Secondo Alleanza Civica, le criticità non riguardano solo l’aspetto economico ma anche la funzionalità della scelta: “Sin da subito abbiamo evidenziato come l’area individuata non fosse idonea per svolgere una funzione di Protezione Civile. La zona presenta infatti vie di accesso limitate e poco agevoli, oltre a spazi insufficienti per l’allestimento di una struttura operativa di questo tipo. In genere, per strutture destinate alla gestione delle emergenze, si scelgono aree pianeggianti, facilmente raggiungibili e con ampi spazi di manovra per i mezzi di soccorso. La discesa dello stadio, a nostro avviso, non risponde a queste caratteristiche”.
“Nonostante queste osservazioni – proseguono i consiglieri – l’amministrazione Sisti e la sua maggioranza hanno proseguito su questa strada senza ascoltare le criticità sollevate”.

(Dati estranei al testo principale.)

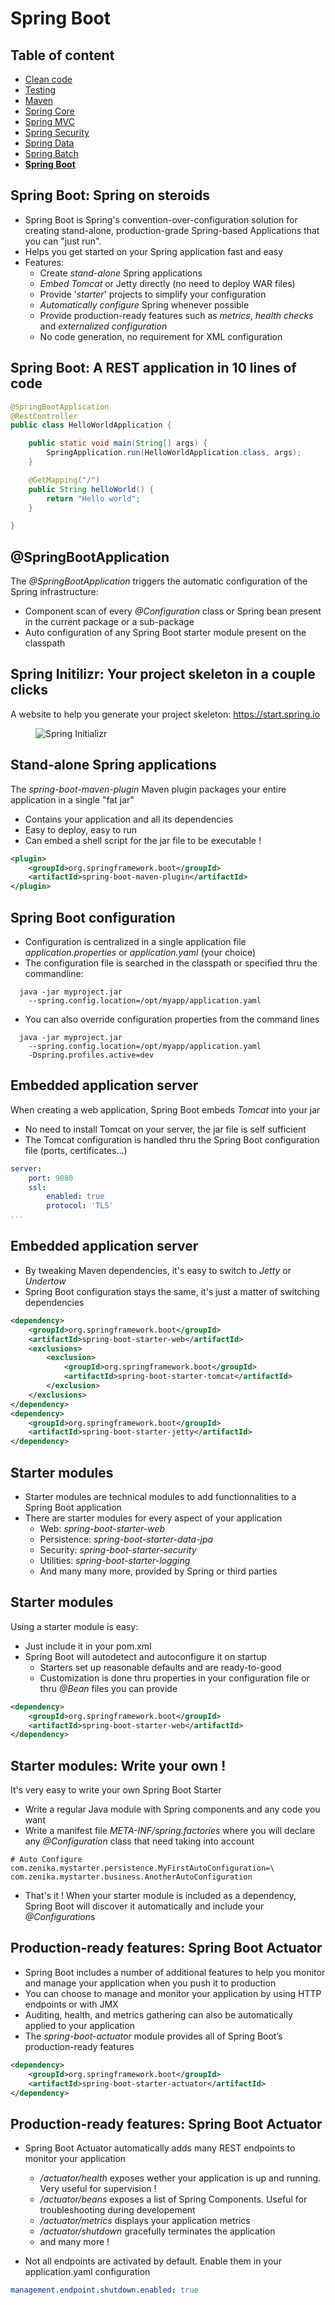 # Spring Boot

<!-- .slide: class="page-title" -->



## Table of content

<!-- .slide: class="toc" -->

- [Clean code](#/1)
- [Testing](#/2)
- [Maven](#/3)
- [Spring Core](#/4)
- [Spring MVC](#/5)
- [Spring Security](#/6)
- [Spring Data](#/7)
- [Spring Batch](#/8)
- **[Spring Boot](#/9)**



## Spring Boot: Spring on steroids

- Spring Boot is Spring's convention-over-configuration solution for creating stand-alone, production-grade Spring-based Applications that you can "just run".
- Helps you get started on your Spring application fast and easy
- Features:
    - Create *stand-alone* Spring applications
    - *Embed Tomcat* or Jetty directly (no need to deploy WAR files)
    - Provide '*starter*' projects to simplify your configuration
    - *Automatically configure* Spring whenever possible
    - Provide production-ready features such as *metrics*, *health checks* and *externalized configuration*
    - No code generation, no requirement for XML configuration



## Spring Boot: A REST application in 10 lines of code
```java
@SpringBootApplication
@RestController
public class HelloWorldApplication {

    public static void main(String[] args) {
        SpringApplication.run(HelloWorldApplication.class, args);
    }

    @GetMapping("/")
    public String helloWorld() {
        return "Hello world";
    }

}
```



## @SpringBootApplication

The *@SpringBootApplication* triggers the automatic configuration of the Spring infrastructure:

- Component scan of every *@Configuration* class or Spring bean present in the current package or a sub-package
- Auto configuration of any Spring Boot starter module present on the classpath



## Spring Initilizr: Your project skeleton in a couple clicks

A website to help you generate your project skeleton: https://start.spring.io

<figure>
    <img src="ressources/09_spring_boot/initializr.png" alt="Spring Initializr" />
</figure>



## Stand-alone Spring applications

The *spring-boot-maven-plugin* Maven plugin packages your entire application in a single "fat jar"

- Contains your application and all its dependencies
- Easy to deploy, easy to run
- Can embed a shell script for the jar file to be executable !

```xml
<plugin>
    <groupId>org.springframework.boot</groupId>
    <artifactId>spring-boot-maven-plugin</artifactId>
</plugin>
```



## Spring Boot configuration

- Configuration is centralized in a single application file *application.properties* or *application.yaml* (your choice)
- The configuration file is searched in the classpath or specified thru the commandline:

```shell  
  java -jar myproject.jar 
    --spring.config.location=/opt/myapp/application.yaml
```

- You can also override configuration properties from the command lines

```shell  
  java -jar myproject.jar 
    --spring.config.location=/opt/myapp/application.yaml 
    -Dspring.profiles.active=dev
```



## Embedded application server

When creating a web application, Spring Boot embeds *Tomcat* into your jar

- No need to install Tomcat on your server, the jar file is self sufficient
- The Tomcat configuration is handled thru the Spring Boot configuration file (ports, certificates...)

```yaml
server:
    port: 9080
    ssl:
        enabled: true
        protocol: 'TLS'
...
```



## Embedded application server

- By tweaking Maven dependencies, it's easy to switch to *Jetty* or *Undertow*
- Spring Boot configuration stays the same, it's just a matter of switching dependencies

```xml
<dependency>
	<groupId>org.springframework.boot</groupId>
	<artifactId>spring-boot-starter-web</artifactId>
	<exclusions>
		<exclusion>
			<groupId>org.springframework.boot</groupId>
			<artifactId>spring-boot-starter-tomcat</artifactId>
		</exclusion>
	</exclusions>
</dependency>
<dependency>
	<groupId>org.springframework.boot</groupId>
	<artifactId>spring-boot-starter-jetty</artifactId>
</dependency>
```



## Starter modules

- Starter modules are technical modules to add functionnalities to a Spring Boot application
- There are starter modules for every aspect of your application
  - Web: *spring-boot-starter-web*
  - Persistence:  *spring-boot-starter-data-jpa*
  - Security: *spring-boot-starter-security*
  - Utilities: *spring-boot-starter-logging*
  - And many many more, provided by Spring or third parties



## Starter modules

Using a starter module is easy: 

- Just include it in your pom.xml
- Spring Boot will autodetect and autoconfigure it on startup
  - Starters set up reasonable defaults and are ready-to-good
  - Customization is done thru properties in your configuration file or thru *@Bean* files you can provide

```xml
<dependency>
	<groupId>org.springframework.boot</groupId>
	<artifactId>spring-boot-starter-web</artifactId>
</dependency>
```



## Starter modules: Write your own !

It's very easy to write your own Spring Boot Starter

- Write a regular Java module with Spring components and any code you want
- Write a manifest file *META-INF/spring.factories* where you will declare any *@Configuration* class that need taking into account

```properties
# Auto Configure
com.zenika.mystarter.persistence.MyFirstAutoConfiguration=\
com.zenika.mystarter.business.AnotherAutoConfiguration
```

- That's it ! When your starter module is included as a dependency, Spring Boot will discover it automatically and include your *@Configuration*s



## Production-ready features: Spring Boot Actuator

- Spring Boot includes a number of additional features to help you monitor and manage your application when you push it to production
- You can choose to manage and monitor your application by using HTTP endpoints or with JMX
- Auditing, health, and metrics gathering can also be automatically applied to your application
- The *spring-boot-actuator* module provides all of Spring Boot’s production-ready features

```xml
<dependency>
    <groupId>org.springframework.boot</groupId>
    <artifactId>spring-boot-starter-actuator</artifactId>
</dependency>
```



## Production-ready features: Spring Boot Actuator

- Spring Boot Actuator automatically adds many REST endpoints to monitor your application
  - */actuator/health* exposes wether your application is up and running. Very useful for supervision !
  - */actuator/beans* exposes a list of Spring Components. Useful for troubleshooting during developement
  - */actuator/metrics* displays your application metrics
  - */actuator/shutdown* gracefully terminates the application
  - and many more !

- Not all endpoints are activated by default. Enable them in your application.yaml configuration

```yaml
management.endpoint.shutdown.enabled: true
```


<!-- .slide: class="page-tp11" -->



<!-- .slide: class="page-questions" -->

Dottarelli e Profili segnalano inoltre un nuovo elemento emerso dagli atti pubblici: “Attraverso l’albo pretorio abbiamo appreso che l’Autorità Nazionale Anticorruzione (ANAC) ha avviato un procedimento di vigilanza sull’appalto. Con protocollo A-2327 del 14 gennaio 2026, ANAC ha comunicato al Comune di Spoleto l’avvio del procedimento relativo all’appalto integrato per la progettazione definitiva ed esecutiva e l’esecuzione dei lavori dell’intervento di rigenerazione urbana da Palazzo Collicola all’area dello stadio nel centro storico di Spoleto, richiedendo all’ente di fornire una relazione di chiarimento sulle criticità emerse”.
“Secondo quanto riportato negli atti – aggiungono gli esponenti di Alleanza Civica – ANAC ipotizza possibili violazioni di alcuni commi dell’articolo 106 del D.Lgs. 50/2016, il Codice degli Appalti”.
“È evidente che il principio di correttezza e trasparenza degli atti amministrativi – sottolineano – vale per tutti, compreso il Comune di Spoleto, così come il principio di non colpevolezza. Tuttavia questa vicenda desta forte preoccupazione per i possibili sviluppi e per le conseguenze che potrebbero derivare da eventuali provvedimenti”.
“Scelte politicamente discutibili dell’amministrazione Sisti – concludono i consiglieri – rischiano ora di scontrarsi anche con le norme che regolano gli appalti pubblici. Al quinto anno di amministrazione emerge con sempre maggiore evidenza un quadro confuso e nebuloso, che rischia di produrre ulteriori effetti negativi per la città”.